About

Lois Brown is an established multidisciplinary artist with a large body of work, to which she is constantly adding new material, or expanding by building upon her existing creative content. She focused on long-form improvisation during her studies at the University of Alberta. Currently working mainly in theatre and dance, she has a continued commitment to research and skill development.

She is a strong collaborative member of the professional arts community, often working as a choreographer or dramaturg for the projects of others, like Candice Pike’s 21 Poems which was presented at World Dance Alliance’s 2017 Global Dance Summit, and Sarah Joy Stoker’s My heart breaks. Lois directed Perchance Theatre’s production of Our Eliza, and is the writer/director of her highly successful show When the Angel of Death says? How are you… (which was creatively staged in a hospital). She also wrote and directed Drinking again and Sex the rules of. Brown has directed numerous other productions including Ruth Lawrence’s Stable Home and Andy Jones’ An Evening with Uncle Val.

In film, Lois developed and wrote Invisible Me with the NFB, was a writer, director, and performer in a web series called Travel Anywhere, and wrote Heartless Disappearance into Labrador Seas directed by Justin Simms which was an official selection at FIN: Atlantic International Film Festival, the St.
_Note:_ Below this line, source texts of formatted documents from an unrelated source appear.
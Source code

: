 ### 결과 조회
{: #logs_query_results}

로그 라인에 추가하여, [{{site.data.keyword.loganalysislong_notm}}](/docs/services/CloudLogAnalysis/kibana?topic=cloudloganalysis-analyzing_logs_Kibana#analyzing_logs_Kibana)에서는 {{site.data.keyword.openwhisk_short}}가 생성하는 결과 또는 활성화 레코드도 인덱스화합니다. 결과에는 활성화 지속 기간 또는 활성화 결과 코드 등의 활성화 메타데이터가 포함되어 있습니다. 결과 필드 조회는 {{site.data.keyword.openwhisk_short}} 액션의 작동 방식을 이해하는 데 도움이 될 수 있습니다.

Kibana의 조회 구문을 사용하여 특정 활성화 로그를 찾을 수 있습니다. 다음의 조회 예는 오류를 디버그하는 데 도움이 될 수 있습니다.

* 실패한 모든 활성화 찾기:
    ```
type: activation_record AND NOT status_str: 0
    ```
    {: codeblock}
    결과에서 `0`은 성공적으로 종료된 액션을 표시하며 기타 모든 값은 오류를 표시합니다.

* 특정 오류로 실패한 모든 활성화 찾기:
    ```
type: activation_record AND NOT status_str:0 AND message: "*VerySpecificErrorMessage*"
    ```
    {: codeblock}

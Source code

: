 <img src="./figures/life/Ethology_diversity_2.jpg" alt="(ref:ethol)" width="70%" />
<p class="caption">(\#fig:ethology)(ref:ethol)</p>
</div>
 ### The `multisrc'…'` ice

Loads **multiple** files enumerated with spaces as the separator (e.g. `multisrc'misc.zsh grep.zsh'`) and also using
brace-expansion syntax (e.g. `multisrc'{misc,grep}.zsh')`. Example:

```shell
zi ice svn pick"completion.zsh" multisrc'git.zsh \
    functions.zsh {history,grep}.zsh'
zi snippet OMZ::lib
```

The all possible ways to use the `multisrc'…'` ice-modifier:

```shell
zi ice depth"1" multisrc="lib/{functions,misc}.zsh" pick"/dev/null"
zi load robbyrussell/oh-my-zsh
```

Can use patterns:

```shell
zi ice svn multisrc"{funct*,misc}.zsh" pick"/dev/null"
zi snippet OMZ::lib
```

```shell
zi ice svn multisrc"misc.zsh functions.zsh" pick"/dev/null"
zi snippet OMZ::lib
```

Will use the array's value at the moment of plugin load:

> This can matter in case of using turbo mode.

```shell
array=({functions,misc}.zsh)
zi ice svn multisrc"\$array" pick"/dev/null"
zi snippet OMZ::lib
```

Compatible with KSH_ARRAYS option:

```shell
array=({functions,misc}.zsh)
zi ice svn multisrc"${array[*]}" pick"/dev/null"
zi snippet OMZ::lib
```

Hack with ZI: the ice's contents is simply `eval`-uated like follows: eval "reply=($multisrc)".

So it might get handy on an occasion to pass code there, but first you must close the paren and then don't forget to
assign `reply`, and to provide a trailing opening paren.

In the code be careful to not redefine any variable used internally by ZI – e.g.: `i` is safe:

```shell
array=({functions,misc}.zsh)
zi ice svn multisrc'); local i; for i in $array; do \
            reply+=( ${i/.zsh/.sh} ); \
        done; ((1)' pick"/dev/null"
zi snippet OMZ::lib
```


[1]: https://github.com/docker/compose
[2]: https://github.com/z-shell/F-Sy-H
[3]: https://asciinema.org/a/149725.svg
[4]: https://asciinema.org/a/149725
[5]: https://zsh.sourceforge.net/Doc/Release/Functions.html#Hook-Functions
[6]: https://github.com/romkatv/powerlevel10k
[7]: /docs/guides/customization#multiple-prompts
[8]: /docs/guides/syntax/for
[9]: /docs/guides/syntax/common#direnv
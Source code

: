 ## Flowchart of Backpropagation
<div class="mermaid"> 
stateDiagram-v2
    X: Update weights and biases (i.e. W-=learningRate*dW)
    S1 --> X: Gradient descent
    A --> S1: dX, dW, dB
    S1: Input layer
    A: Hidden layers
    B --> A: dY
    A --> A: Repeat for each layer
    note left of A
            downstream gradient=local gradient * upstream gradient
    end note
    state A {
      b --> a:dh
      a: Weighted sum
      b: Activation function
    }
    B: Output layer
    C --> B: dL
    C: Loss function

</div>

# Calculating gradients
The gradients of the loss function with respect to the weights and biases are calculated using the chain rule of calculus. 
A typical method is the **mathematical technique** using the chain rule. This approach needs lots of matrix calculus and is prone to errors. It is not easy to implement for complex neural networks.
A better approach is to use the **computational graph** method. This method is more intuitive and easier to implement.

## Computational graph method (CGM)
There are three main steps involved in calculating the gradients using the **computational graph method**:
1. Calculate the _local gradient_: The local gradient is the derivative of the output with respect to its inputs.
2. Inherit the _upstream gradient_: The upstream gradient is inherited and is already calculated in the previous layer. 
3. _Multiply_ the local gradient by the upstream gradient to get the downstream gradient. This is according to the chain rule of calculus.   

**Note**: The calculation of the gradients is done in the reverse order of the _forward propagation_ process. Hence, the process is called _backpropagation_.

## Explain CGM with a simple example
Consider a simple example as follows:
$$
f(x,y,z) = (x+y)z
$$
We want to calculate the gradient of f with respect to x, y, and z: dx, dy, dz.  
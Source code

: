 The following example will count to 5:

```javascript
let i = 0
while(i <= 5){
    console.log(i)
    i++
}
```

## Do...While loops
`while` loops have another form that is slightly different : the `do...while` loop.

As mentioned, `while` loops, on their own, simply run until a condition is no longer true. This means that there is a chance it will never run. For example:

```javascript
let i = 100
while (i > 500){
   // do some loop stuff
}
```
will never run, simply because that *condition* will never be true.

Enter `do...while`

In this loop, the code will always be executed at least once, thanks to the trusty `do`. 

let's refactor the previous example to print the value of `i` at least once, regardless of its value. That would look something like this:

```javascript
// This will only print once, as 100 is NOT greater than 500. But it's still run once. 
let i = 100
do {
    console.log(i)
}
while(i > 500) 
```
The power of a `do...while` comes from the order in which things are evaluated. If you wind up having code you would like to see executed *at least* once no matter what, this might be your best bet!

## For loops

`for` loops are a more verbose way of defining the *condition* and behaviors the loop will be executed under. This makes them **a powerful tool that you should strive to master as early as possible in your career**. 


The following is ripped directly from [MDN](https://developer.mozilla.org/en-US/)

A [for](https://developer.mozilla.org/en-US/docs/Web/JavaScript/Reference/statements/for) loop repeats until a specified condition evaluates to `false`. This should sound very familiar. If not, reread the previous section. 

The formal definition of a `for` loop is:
John’s Women’s International Film Festival, the Nickel Independent Film Festival, and the Kerry Film Festival. She is also the writer/director of a beloved feature, The Bingo Robbers.

In 2008 while at Magnetic North in Vancouver, she was run over by a vehicle while on a crosswalk, resulting in chronic pain and PTS symptoms. That accident has led Brown to explore entirely new and different approaches and subject matter in her professional arts practice, which continues in her latest work. Originally titled papers improvisation, her new show for which she received an ArtsNL Professional Project Grants Program grant is called I Am a Genius: does anyone here know me? Shorter in-development versions of it have already been performed at the Sound Symposium and to an invited audience at the LSPU Hall. Now Brown is set to premiere the realized show with composer James O’Callaghan at Neighbourhood Dance Works’ Festival of New Dance.

The title is derived from Brown’s interest in the dynamic between exceptionality and commonality. She believes everything is genius.

(Source: http://www.nlac.ca/feature/lois-brown.htm)


Awards & Nominations

Throughout her career, Brown has received a number of awards and honours including Best Play from The Overcast in 2016, the YWCA’s Women of Distinction 2015, the Rhonda Payne Theatre Award managed by ArtsNL in 2011, the NL Joy Award in 2008, Victor Martyn Lynch Staunton Award for Outstanding Achievement in Theatre in 2005, the ArtsNL Artist Achievement in the same year, and she was shortlisted for the Siminovitch Prize in 2004.